- Отец спит? - осведомился я.
- Дрыхнет, - ласково сказала мать. - Умаялся лысый.
И она тихо засмеялась. Потом спросила:
- Куда вы его, идола, присудобили?
- Это, мать, тайна.
- К кому он, говорю, пойдет хлеб вешать?
- Ни к кому. Без него обойдутся.
- Это почему же без него? - строго, с обидой спросила мать.
- Похрабрее, те пойдут, - не сдавался я. - А ты откуда знаешь, что хлеб начнут перевешивать?
- Чай, он сам сказал мне. Только не сказал у кого.
- Правильно сделал. Скажи тебе, а ты - Мавре, а Мавра - всему свету. Ты меня, мать, прости, ты на язычок слабовата.
Мать вздохнула.
- Обидно, сынок, не даешь мне скастки, а я, правда, болтлива. Привычка.
- У Мавры научилась.
- Мавра… что-о, - протянула мать и вышла в сени за молоком.

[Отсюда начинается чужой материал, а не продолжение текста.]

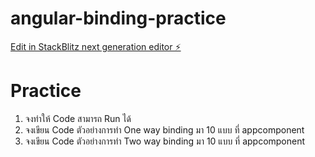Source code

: # angular-binding-practice

[Edit in StackBlitz next generation editor ⚡️](https://stackblitz.com/~/github.com/khaiwhan/angular-binding-practice)

# Practice

1. จงทำให้ Code สามารถ Run ได้
2. จงเขียน Code ตัวอย่างการทำ One way binding มา 10 แบบ ที่ appcomponent
3. จงเขียน Code ตัวอย่างการทำ Two way binding มา 10 แบบ ที่ appcomponent
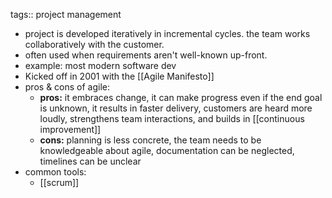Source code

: tags:: project management

- project is developed iteratively in incremental cycles. the team works collaboratively with the customer.
- often used when requirements aren't well-known up-front.
- example: most modern software dev
- Kicked off in 2001 with the [[Agile Manifesto]]
- pros & cons of agile:
	- **pros:** it embraces change, it can make progress even if the end goal is unknown, it results in faster delivery, customers are heard more loudly, strengthens team interactions, and builds in [[continuous improvement]]
	- **cons:** planning is less concrete, the team needs to be knowledgeable about agile, documentation can be neglected, timelines can be unclear
- common tools:
	- [[scrum]]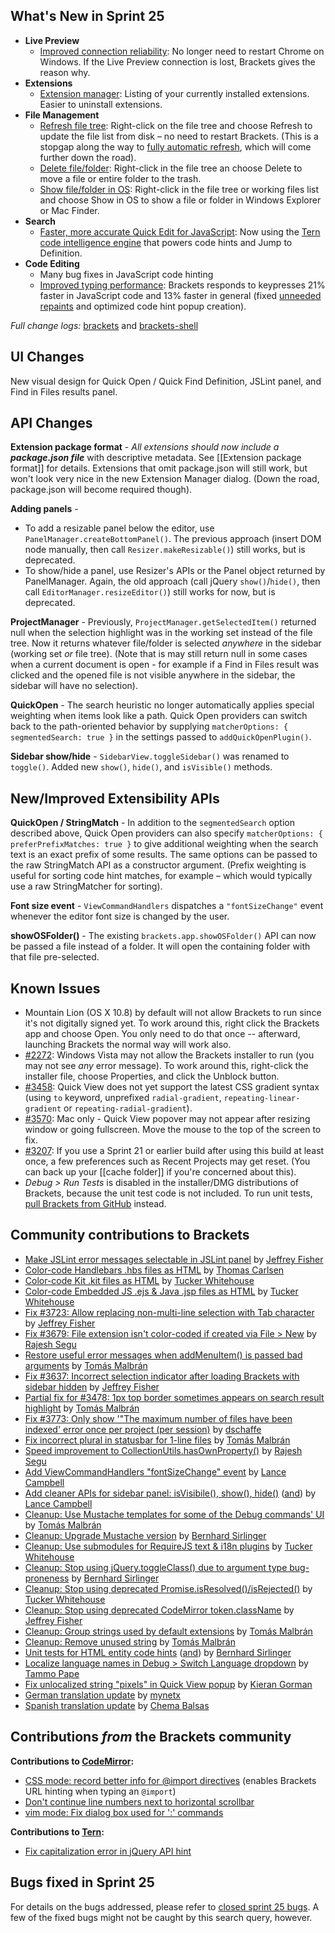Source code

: What's New in Sprint 25
-----------------------
* **Live Preview**
    * [Improved connection reliability](https://trello.com/card/2-live-development-improve-launching-chrome-on-win/4f90a6d98f77505d7940ce88/835): No longer need to restart Chrome on Windows. If the Live Preview connection is lost, Brackets gives the reason why.
* **Extensions**
    * [Extension manager](https://trello.com/card/2-extension-listing-remove-manage/4f90a6d98f77505d7940ce88/815): Listing of your currently installed extensions. Easier to uninstall extensions.
* **File Management**
    * [Refresh file tree](https://github.com/brackets-cont/brackets/pull/3370): Right-click on the file tree and choose Refresh to update the file list from disk &ndash; no need to restart Brackets. (This is a stopgap along the way to [fully automatic refresh](https://trello.com/card/8-file-directory-watching/4f90a6d98f77505d7940ce88/292), which will come further down the road).
    * [Delete file/folder](https://github.com/brackets-cont/brackets/pull/3879): Right-click in the file tree an choose Delete to move a file or entire folder to the trash.
    * [Show file/folder in OS](https://github.com/brackets-cont/brackets/pull/2128): Right-click in the file tree or working files list and choose Show in OS to show a file or folder in Windows Explorer or Mac Finder.
* **Search**
    * [Faster, more accurate Quick Edit for JavaScript](https://github.com/brackets-cont/brackets/pull/3847): Now using the [Tern code intelligence engine](http://ternjs.net/) that powers code hints and Jump to Definition.
* **Code Editing**
    * Many bug fixes in JavaScript code hinting
    * [Improved typing performance](https://trello.com/card/3-research-rendering-typing-performance/4f90a6d98f77505d7940ce88/860): Brackets responds to keypresses 21% faster in JavaScript code and 13% faster in general (fixed [unneeded repaints](https://github.com/marijnh/CodeMirror/issues/1514) and optimized code hint popup creation).


_Full change logs:_ [brackets](https://github.com/brackets-cont/brackets/compare/sprint-24...sprint-25#commits_bucket) and [brackets-shell](https://github.com/brackets-cont/brackets-shell/compare/sprint-24...sprint-25#commits_bucket)


UI Changes
----------
New visual design for Quick Open / Quick Find Definition, JSLint panel, and Find in Files results panel.


API Changes
-----------
**Extension package format** - _All extensions should now include a **package.json file**_ with descriptive metadata. See [[Extension package format]] for details. Extensions that omit package.json will still work, but won't look very nice in the new Extension Manager dialog. (Down the road, package.json will become required though).

**Adding panels** -
* To add a resizable panel below the editor, use `PanelManager.createBottomPanel()`. The previous approach (insert DOM node manually, then call `Resizer.makeResizable()`) still works, but is deprecated.
* To show/hide a panel, use Resizer's APIs or the Panel object returned by PanelManager. Again, the old approach (call jQuery `show()`/`hide()`, then call `EditorManager.resizeEditor()`) still works for now, but is deprecated.

**ProjectManager** - Previously, `ProjectManager.getSelectedItem()` returned null when the selection highlight was in the working set instead of the file tree. Now it returns whatever file/folder is selected _anywhere_ in the sidebar (working set _or_ file tree). (Note that is may still return null in some cases when a current document is open - for example if a Find in Files result was clicked and the opened file is not visible anywhere in the sidebar, the sidebar will have no selection).

**QuickOpen** - The search heuristic no longer automatically applies special weighting when items look like a path. Quick Open providers can switch back to the path-oriented behavior by supplying `matcherOptions: { segmentedSearch: true }` in the settings passed to `addQuickOpenPlugin()`.

**Sidebar show/hide** - `SidebarView.toggleSidebar()` was renamed to `toggle()`. Added new `show()`, `hide()`, and `isVisible()` methods.

New/Improved Extensibility APIs
-------------------------------
**QuickOpen / StringMatch** - In addition to the `segmentedSearch` option described above, Quick Open providers can also specify `matcherOptions: { preferPrefixMatches: true }` to give additional weighting when the search text is an exact prefix of some results. The same options can be passed to the raw StringMatch API as a constructor argument. (Prefix weighting is useful for sorting code hint matches, for example &ndash; which would typically use a raw StringMatcher for sorting).

**Font size event** - `ViewCommandHandlers` dispatches a `"fontSizeChange"` event whenever the editor font size is changed by the user.

**showOSFolder()** - The existing `brackets.app.showOSFolder()` API can now be passed a file instead of a folder. It will open the containing folder with that file pre-selected.


Known Issues
------------
* Mountain Lion (OS X 10.8) by default will not allow Brackets to run since it's not digitally signed yet. To work around this, right click the Brackets app and choose Open. You only need to do that once -- afterward, launching Brackets the normal way will work also.
* [#2272](https://github.com/brackets-cont/brackets/issues/2272): Windows Vista may not allow the Brackets installer to run (you may not see _any_ error message). To work around this, right-click the installer file, choose Properties, and click the Unblock button.
* [#3458](https://github.com/brackets-cont/brackets/issues/3458): Quick View does not yet support the latest CSS gradient syntax (using `to` keyword, unprefixed `radial-gradient`, `repeating-linear-gradient` or `repeating-radial-gradient`).
* [#3570](https://github.com/brackets-cont/brackets/issues/3570): Mac only - Quick View popover may not appear after resizing window or going fullscreen. Move the mouse to the top of the screen to fix.
* [#3207](https://github.com/brackets-cont/brackets/issues/3207): If you use a Sprint 21 or earlier build after using this build at least once, a few preferences such as Recent Projects may get reset. (You can back up your [[cache folder]] if you're concerned about this).
* _Debug > Run Tests_ is disabled in the installer/DMG distributions of Brackets, because the unit test code is not included. To run unit tests, [pull Brackets from GitHub](https://github.com/brackets-cont/brackets/wiki/How-to-Hack-on-Brackets#wiki-getcode) instead.


Community contributions to Brackets
-----------------------------------
* [Make JSLint error messages selectable in JSLint panel](https://github.com/brackets-cont/brackets/pull/3688) by [Jeffrey Fisher](https://github.com/jeffslofish)
* [Color-code Handlebars .hbs files as HTML](https://github.com/brackets-cont/brackets/pull/3699) by [Thomas Carlsen](https://github.com/tcarlsen)
* [Color-code Kit .kit files as HTML](https://github.com/brackets-cont/brackets/pull/3809) by [Tucker Whitehouse](https://github.com/TuckerWhitehouse)
* [Color-code Embedded JS .ejs & Java .jsp files as HTML](https://github.com/brackets-cont/brackets/pull/3809) by [Tucker Whitehouse](https://github.com/TuckerWhitehouse)
* [Fix #3723: Allow replacing non-multi-line selection with Tab character](https://github.com/brackets-cont/brackets/pull/3759) by [Jeffrey Fisher](https://github.com/jeffslofish)
* [Fix #3679: File extension isn't color-coded if created via File > New](https://github.com/brackets-cont/brackets/pull/3690) by [Rajesh Segu](https://github.com/rajeshsegu)
* [Restore useful error messages when addMenuItem() is passed bad arguments](https://github.com/brackets-cont/brackets/pull/3611) by [Tomás Malbrán](https://github.com/TomMalbran)
* [Fix #3637: Incorrect selection indicator after loading Brackets with sidebar hidden](https://github.com/brackets-cont/brackets/pull/3719) by [Jeffrey Fisher](https://github.com/jeffslofish)
* [Partial fix for #3478: 1px top border sometimes appears on search result highlight](https://github.com/brackets-cont/brackets/pull/3568) by [Tomás Malbrán](https://github.com/TomMalbran)
* [Fix #3773: Only show '"The maximum number of files have been indexed' error once per project (per session)](https://github.com/brackets-cont/brackets/pull/3783) by [dschaffe](https://github.com/dschaffe)
* [Fix incorrect plural in statusbar for 1-line files](https://github.com/brackets-cont/brackets/pull/3584) by [Tomás Malbrán](https://github.com/TomMalbran)
* [Speed improvement to CollectionUtils.hasOwnProperty()](https://github.com/brackets-cont/brackets/pull/3687) by [Rajesh Segu](https://github.com/rajeshsegu)
* [Add ViewCommandHandlers "fontSizeChange" event](https://github.com/brackets-cont/brackets/pull/3787) by [Lance Campbell](https://github.com/lkcampbell)
* [Add cleaner APIs for sidebar panel: isVisibile(), show(), hide()](https://github.com/brackets-cont/brackets/pull/3297) ([and](https://github.com/brackets-cont/brackets/pull/3876)) by [Lance Campbell](https://github.com/lkcampbell)
* [Cleanup: Use Mustache templates for some of the Debug commands' UI](https://github.com/brackets-cont/brackets/pull/3336) by [Tomás Malbrán](https://github.com/TomMalbran)
* [Cleanup: Upgrade Mustache version](https://github.com/brackets-cont/brackets/pull/3693) by [Bernhard Sirlinger](https://github.com/WebsiteDeveloper)
* [Cleanup: Use submodules for RequireJS text & i18n plugins](https://github.com/brackets-cont/brackets/pull/3680) by [Tucker Whitehouse](https://github.com/TuckerWhitehouse)
* [Cleanup: Stop using jQuery.toggleClass() due to argument type bug-proneness](https://github.com/brackets-cont/brackets/pull/3689) by [Bernhard Sirlinger](https://github.com/WebsiteDeveloper)
* [Cleanup: Stop using deprecated Promise.isResolved()/isRejected()](https://github.com/brackets-cont/brackets/pull/3665) by [Tucker Whitehouse](https://github.com/TuckerWhitehouse)
* [Cleanup: Stop using deprecated CodeMirror token.className](https://github.com/brackets-cont/brackets/pull/3697) by [Jeffrey Fisher](https://github.com/jeffslofish)
* [Cleanup: Group strings used by default extensions](https://github.com/brackets-cont/brackets/pull/3575) by [Tomás Malbrán](https://github.com/TomMalbran)
* [Cleanup: Remove unused string](https://github.com/brackets-cont/brackets/pull/3586) by [Tomás Malbrán](https://github.com/TomMalbran)
* [Unit tests for HTML entity code hints](https://github.com/brackets-cont/brackets/pull/3524) ([and](https://github.com/brackets-cont/brackets/pull/3710)) by [Bernhard Sirlinger](https://github.com/WebsiteDeveloper)
* [Localize language names in Debug > Switch Language dropdown](https://github.com/brackets-cont/brackets/pull/3704) by [Tammo Pape](https://github.com/tammo)
* [Fix unlocalized string "pixels" in Quick View popup](https://github.com/brackets-cont/brackets/pull/3811) by [Kieran Gorman](https://github.com/kjgorman)
* [German translation update](https://github.com/brackets-cont/brackets/pull/3641) by [mynetx](https://github.com/mynetx)
* [Spanish translation update](https://github.com/brackets-cont/brackets/pull/3929) by [Chema Balsas](https://github.com/jbalsas)


Contributions _from_ the Brackets community
-------------------------------------------
**Contributions to [CodeMirror](https://github.com/marijnh/CodeMirror):**
* [CSS mode: record better info for @import directives](https://github.com/marijnh/CodeMirror/pull/1487) (enables Brackets URL hinting when typing an `@import`)
* [Don't continue line numbers next to horizontal scrollbar](https://github.com/marijnh/CodeMirror/pull/1493)
* [vim mode: Fix dialog box used for ':' commands](https://github.com/marijnh/CodeMirror/pull/1509)

**Contributions to [Tern](https://github.com/marijnh/tern):**
* [Fix capitalization error in jQuery API hint](https://github.com/marijnh/tern/pull/127)

Bugs fixed in Sprint 25
-----------------------
For details on the bugs addressed, please refer to [closed sprint 25 bugs](https://github.com/brackets-cont/brackets/issues?labels=&milestone=12&state=closed). A few of the fixed bugs might not be caught by this search query, however.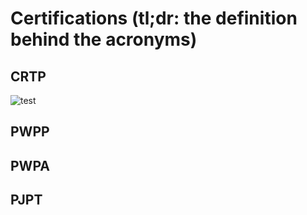 # Certifications (tl;dr: the definition behind the acronyms)

## CRTP

![test](../images/crtp.jpeg)
## PWPP

## PWPA

## PJPT
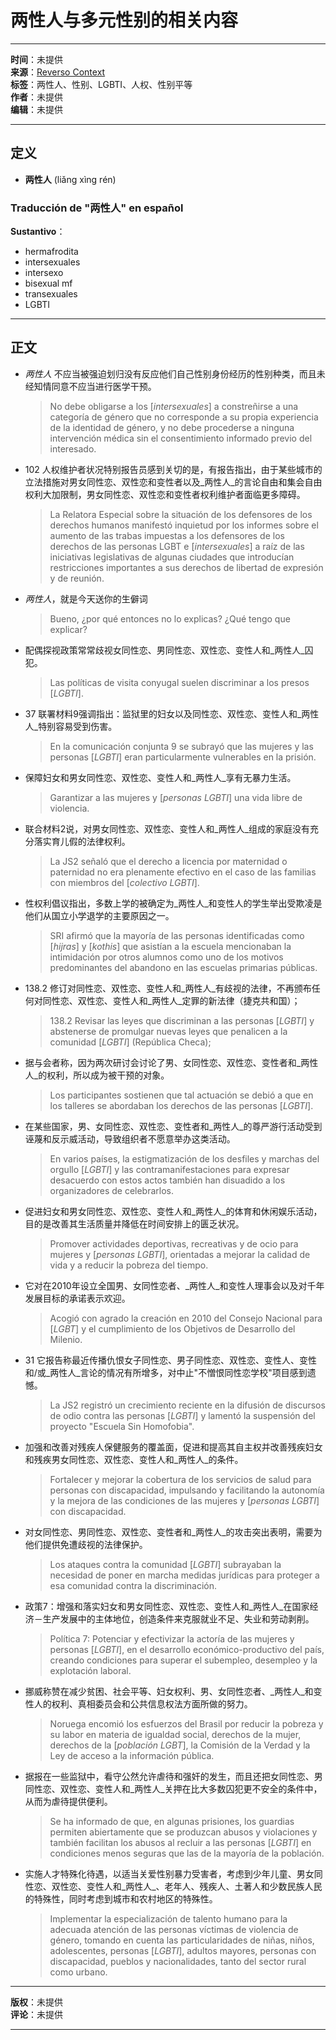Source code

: # 两性人与多元性别的相关内容

---

**时间**：未提供  
**来源**：[Reverso Context](https://www.reverso.net/)  
**标签**：两性人、性别、LGBTI、人权、性别平等  
**作者**：未提供  
**编辑**：未提供  

---

## 定义

- **两性人** (liǎng xìng rén)

### Traducción de "两性人" en español

**Sustantivo**：  
- hermafrodita  
- intersexuales  
- intersexo  
- bisexual mf  
- transexuales  
- LGBTI  

---

## 正文

- _两性人_ 不应当被强迫划归没有反应他们自己性别身份经历的性别种类，而且未经知情同意不应当进行医学干预。  
  > No debe obligarse a los [_intersexuales_] a constreñirse a una categoría de género que no corresponde a su propia experiencia de la identidad de género, y no debe procederse a ninguna intervención médica sin el consentimiento informado previo del interesado.

- 102 人权维护者状况特别报告员感到关切的是，有报告指出，由于某些城市的立法措施对男女同性恋、双性恋和变性者以及_两性人_的言论自由和集会自由权利大加限制，男女同性恋、双性恋和变性者权利维护者面临更多障碍。  
  > La Relatora Especial sobre la situación de los defensores de los derechos humanos manifestó inquietud por los informes sobre el aumento de las trabas impuestas a los defensores de los derechos de las personas LGBT e [_intersexuales_] a raíz de las iniciativas legislativas de algunas ciudades que introducían restricciones importantes a sus derechos de libertad de expresión y de reunión.

- _两性人_，就是今天送你的生僻词  
  > Bueno, ¿por qué entonces no lo explicas? ¿Qué tengo que explicar?

- 配偶探视政策常常歧视女同性恋、男同性恋、双性恋、变性人和_两性人_囚犯。  
  > Las políticas de visita conyugal suelen discriminar a los presos [_LGBTI_].

- 37 联署材料9强调指出：监狱里的妇女以及同性恋、双性恋、变性人和_两性人_特别容易受到伤害。  
  > En la comunicación conjunta 9 se subrayó que las mujeres y las personas [_LGBTI_] eran particularmente vulnerables en la prisión.

- 保障妇女和男女同性恋、双性恋、变性人和_两性人_享有无暴力生活。  
  > Garantizar a las mujeres y [_personas LGBTI_] una vida libre de violencia.

- 联合材料2说，对男女同性恋、双性恋、变性人和_两性人_组成的家庭没有充分落实育儿假的法律权利。  
  > La JS2 señaló que el derecho a licencia por maternidad o paternidad no era plenamente efectivo en el caso de las familias con miembros del [_colectivo LGBTI_].

- 性权利倡议指出，多数上学的被确定为_两性人_和变性人的学生举出受欺凌是他们从国立小学退学的主要原因之一。  
  > SRI afirmó que la mayoría de las personas identificadas como [_hijras_] y [_kothis_] que asistían a la escuela mencionaban la intimidación por otros alumnos como uno de los motivos predominantes del abandono en las escuelas primarias públicas.

- 138.2 修订对同性恋、双性恋、变性人和_两性人_有歧视的法律，不再颁布任何对同性恋、双性恋、变性人和_两性人_定罪的新法律（捷克共和国）；  
  > 138.2 Revisar las leyes que discriminan a las personas [_LGBTI_] y abstenerse de promulgar nuevas leyes que penalicen a la comunidad [_LGBTI_] (República Checa);

- 据与会者称，因为两次研讨会讨论了男、女同性恋、双性恋、变性者和_两性人_的权利，所以成为被干预的对象。  
  > Los participantes sostienen que tal actuación se debió a que en los talleres se abordaban los derechos de las personas [_LGBTI_].

- 在某些国家，男、女同性恋、双性恋、变性者和_两性人_的尊严游行活动受到诬蔑和反示威活动，导致组织者不愿意举办这类活动。  
  > En varios países, la estigmatización de los desfiles y marchas del orgullo [_LGBTI_] y las contramanifestaciones para expresar desacuerdo con estos actos también han disuadido a los organizadores de celebrarlos.

- 促进妇女和男女同性恋、双性恋、变性人和_两性人_的体育和休闲娱乐活动，目的是改善其生活质量并降低在时间安排上的匮乏状况。  
  > Promover actividades deportivas, recreativas y de ocio para mujeres y [_personas LGBTI_], orientadas a mejorar la calidad de vida y a reducir la pobreza del tiempo.

- 它对在2010年设立全国男、女同性恋者、_两性人_和变性人理事会以及对千年发展目标的承诺表示欢迎。  
  > Acogió con agrado la creación en 2010 del Consejo Nacional para [_LGBT_] y el cumplimiento de los Objetivos de Desarrollo del Milenio.

- 31 它报告称最近传播仇恨女子同性恋、男子同性恋、双性恋、变性人、变性和/或_两性人_言论的情况有所增多，对中止"不憎恨同性恋学校"项目感到遗憾。  
  > La JS2 registró un crecimiento reciente en la difusión de discursos de odio contra las personas [_LGBTI_] y lamentó la suspensión del proyecto "Escuela Sin Homofobia".

- 加强和改善对残疾人保健服务的覆盖面，促进和提高其自主权并改善残疾妇女和残疾男女同性恋、双性恋、变性人和_两性人_的条件。  
  > Fortalecer y mejorar la cobertura de los servicios de salud para personas con discapacidad, impulsando y facilitando la autonomía y la mejora de las condiciones de las mujeres y [_personas LGBTI_] con discapacidad.

- 对女同性恋、男同性恋、双性恋、变性者和_两性人_的攻击突出表明，需要为他们提供免遭歧视的法律保护。  
  > Los ataques contra la comunidad [_LGBTI_] subrayaban la necesidad de poner en marcha medidas jurídicas para proteger a esa comunidad contra la discriminación.

- 政策7：增强和落实妇女和男女同性恋、双性恋、变性人和_两性人_在国家经济－生产发展中的主体地位，创造条件来克服就业不足、失业和劳动剥削。  
  > Política 7: Potenciar y efectivizar la actoría de las mujeres y personas [_LGBTI_], en el desarrollo económico-productivo del país, creando condiciones para superar el subempleo, desempleo y la explotación laboral.

- 挪威称赞在减少贫困、社会平等、妇女权利、男、女同性恋者、_两性人_和变性人的权利、真相委员会和公共信息权法方面所做的努力。  
  > Noruega encomió los esfuerzos del Brasil por reducir la pobreza y su labor en materia de igualdad social, derechos de la mujer, derechos de la [_población LGBT_], la Comisión de la Verdad y la Ley de acceso a la información pública.

- 据报在一些监狱中，看守公然允许虐待和强奸的发生，而且还把女同性恋、男同性恋、双性恋、变性人和_两性人_关押在比大多数囚犯更不安全的条件中，从而为虐待提供便利。  
  > Se ha informado de que, en algunas prisiones, los guardias permiten abiertamente que se produzcan abusos y violaciones y también facilitan los abusos al recluir a las personas [_LGBTI_] en condiciones menos seguras que las de la mayoría de la población.

- 实施人才特殊化待遇，以适当关爱性别暴力受害者，考虑到少年儿童、男女同性恋、双性恋、变性人和_两性人_、老年人、残疾人、土著人和少数民族人民的特殊性，同时考虑到城市和农村地区的特殊性。  
  > Implementar la especialización de talento humano para la adecuada atención de las personas víctimas de violencia de género, tomando en cuenta las particularidades de niñas, niños, adolescentes, personas [_LGBTI_], adultos mayores, personas con discapacidad, pueblos y nacionalidades, tanto del sector rural como urbano.

---

**版权**：未提供  
**评论**：未提供  

---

Как ни устали мы, а спать не хотелось. Никита все время молчал, он прислушивался к нашему разговору. Некоторые слова были ему непонятны.
- Что такое "присудобили"? - тихо спросил он.
- Приспособили, включили, назначили. Это она насчет пятерки. В какую пятерку отца назначили?
- А "скастка"?
- Скидка, - ответил я.
- Мне надо знать эти слова.
- Да, тебе придется побыть тут одному. Послезавтра мне надо ехать в город. По дороге загляну в некоторые села - как там идет дело? А тебе кое-что скажу…
Мать что-то долго не идет. Молоко в сенях, на полке. Подойти да взять. А ее все нет и нет. Уж не к Мавре ли пошла? Я вышел в сени, тихо окликнул ее. Нет.
Входя в избу, объявил Никите:
- Пропала наша старушка.
- Придет, - успокоил Никита. - Что ты мне сказать хотел?
- Мой совет: не подходи к мужицким амбарам. Имей дело только с комитетом. Ни в какие споры с мужиками не входи. Этим будут заниматься комитетчики. Ты - приезжий, рабочий, береги свой авторитет. Беседуй, разъясняй, просвещай. Ссоры будут - не вступайся. Это я могу делать. Меня знают, и я их знаю. А тебя могут провести и обмануть. Хуже того, натравят бедноту или подкулачников. Помни, что ты здесь не просто рабочий Русанов, а представитель рабочих. В твоем лице будут уважать рабочих.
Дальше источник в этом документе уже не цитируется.